Add additional test cases to address the missed cases you found in step 2.
Repeat step 2-3 until it's no longer cost effective. If it is too difficult to test some of the corner cases, you may want to consider refactoring to improve testability.
In Code Complete, Steve McConnell offers sage advice for knowing when you can reasonably move to Step 2. (Hint: Just testing the happy path ain't gonna get you there.):
Immature testing organizations tend to have about five clean tests for every dirty test. Mature testing organizations tend to have five dirty tests for every clean test. This ratio is not reversed by reducing the clean tests; it’s done by creating 25 times as many dirty tests.

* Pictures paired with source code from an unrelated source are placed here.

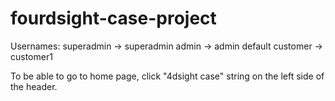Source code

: # fourdsight-case-project

Usernames:
superadmin -> superadmin
admin -> admin
default customer -> customer1

To be able to go to home page, click "4dsight case" string on the left side of the header.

And we should always keep the value of code coverage (or any isolated metric for that matter) in perspective, as Andy Glover reminds us in his post on unambiguously analyzing metrics:
Metrics are more copasetic when combined with other metrics and trended – for instance, complexity alone is somewhat interesting, but pairing complexity with code coverage paints a much more detailed metric that bears understanding. High complexity with low coverage is clearly more risky than the same complexity with high code coverage ...
Beyond Developer Testing
Not only should we avoid relying on a single metric, we should also be wary of relying too much on a single form (or a single "layer") of testing. As Luke Francl argues in his call for more diverse testing, even the most exhaustive set of unit tests is limited in the scope of defects it can find :
Don’t put all your eggs in one basket. The most interesting thing about these defect detection techniques is that they tend to find different errors. Unit testing finds certain errors; manual testing others; usability testing and code reviews still others.

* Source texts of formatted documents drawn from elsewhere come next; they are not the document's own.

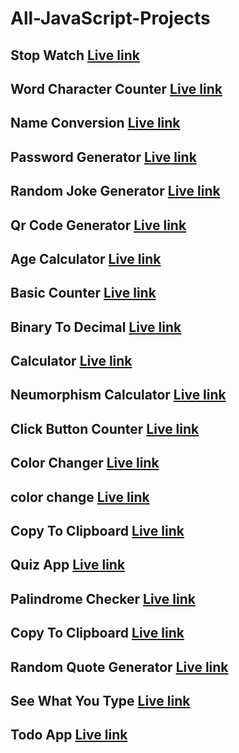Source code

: # All-JavaScript-Projects

## Stop Watch [Live link](https://stop-watch-java-script.vercel.app/)
## Word Character Counter [Live link](https://word-character-counter-java-script-4agy.vercel.app/)
## Name Conversion [Live link](https://name-conversion-javascript.vercel.app/)
## Password Generator [Live link](https://password-generator-sandy-one.vercel.app/)
## Random Joke Generator [Live link](https://random-joke-generator-java-script-zo52.vercel.app/)
## Qr Code Generator [Live link](https://qr-generator-js-pb1v.vercel.app/)
## Age Calculator [Live link](https://age-calculator-ruby.vercel.app/)
## Basic Counter [Live link](https://basic-counter-javascript.vercel.app/)
## Binary To Decimal [Live link](https://binary2decimal-javascript.vercel.app/)
## Calculator [Live link](https://basic-calculator-javascript.vercel.app/)
## Neumorphism Calculator [Live link](https://neumorphism-calculator-javascript.vercel.app/)
## Click Button Counter [Live link](https://click-the-button-javascript.vercel.app/)
## Color Changer [Live link](https://colorchanger-ten.vercel.app/)
## color change [Live link](https://color-changer-javascript.vercel.app/)
## Copy To Clipboard [Live link](https://copy-to-clipboard-javascript.vercel.app/)
## Quiz App [Live link](https://quizapp-javascript.vercel.app/)
## Palindrome Checker [Live link](https://palindrome-checker-java-scrip.vercel.app/)
## Copy To Clipboard [Live link](https://copy-to-clipboard-javascript-kk.vercel.app/)
## Random Quote Generator [Live link](https://random-quote-generator-javascript.vercel.app/)
## See What You Type  [Live link](https://see-what-you-type-javascript.vercel.app/)
## Todo App [Live link](https://to-do-app-javascript.vercel.app/)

In his post on The Ultimate Unit Test Failure, Jeff Atwood comes out swingin' and begs development teams to invest in interaction design with the same enthusiasm (or perhaps more) that we give to developer testing:
Perfectly executed code coverage doesn't mean users will use your program. Or that it's even worth using in the first place.
No Silver Bullet
If there's any one theme that we can observe across this collection of ideas, it's the recognition that no recipe, or tool, or one-size-fits-all process offers the One True Way (TM) to develop quality software. As Michael Feathers points out, quality doesn't come from a "mechanistic" approach to testing:
Quality is a function of thought and reflection - precise thought and reflection. That’s the magic. Techniques which reinforce that discipline invariably increase quality.

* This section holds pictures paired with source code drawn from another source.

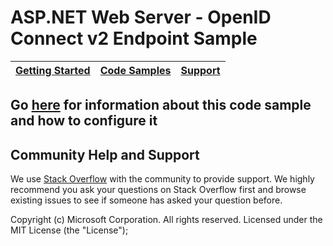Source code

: ASP.NET Web Server - OpenID Connect v2 Endpoint Sample
======================================================

| [Getting Started](https://aka.ms/aadv2)| [Code Samples](https://github.com/azure-samples/) | [Support](README.md#community-help-and-support)
| --- | --- | --- |

## Go [here](https://review.docs.microsoft.com/en-us/azure/active-directory/develop/guidedsetups/active-directory-mobileanddesktopapp-windowsdesktop-intro) for information about this code sample and how to configure it

## Community Help and Support

We use [Stack Overflow](http://stackoverflow.com/questions/tagged/azure-active-directory) with the community to provide support. We highly recommend you ask your questions on Stack Overflow first and browse existing issues to see if someone has asked your question before.

Copyright (c) Microsoft Corporation.  All rights reserved. Licensed under the MIT License (the "License");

It's only that critical thought that will tell us when it would be more cost-effective to use one flavor of testing over another. It's only that critical thought that will uncover implied requirements in a user story or prompt us to ask about hidden assumptions that might be lingering in a given use case. It's only that critical thought that will recognize when the pattern that's worked for us 95% of the time simply isn't appropriate for the particular scenario we've just come across. To forgo that critical thought in search of a silver bullet, that's the ultimate testing anti-pattern.
 Luke notes that the specific overlaps in the diagram are admittedly arbitrary. The specific areas of overlap are insignificant for our purposes here. Noteworthy is that while there is some overlap between these forms of testing, each one tends to identify at least some defects that are less likely to be identified by other forms of testing. (Diagram used with permission.)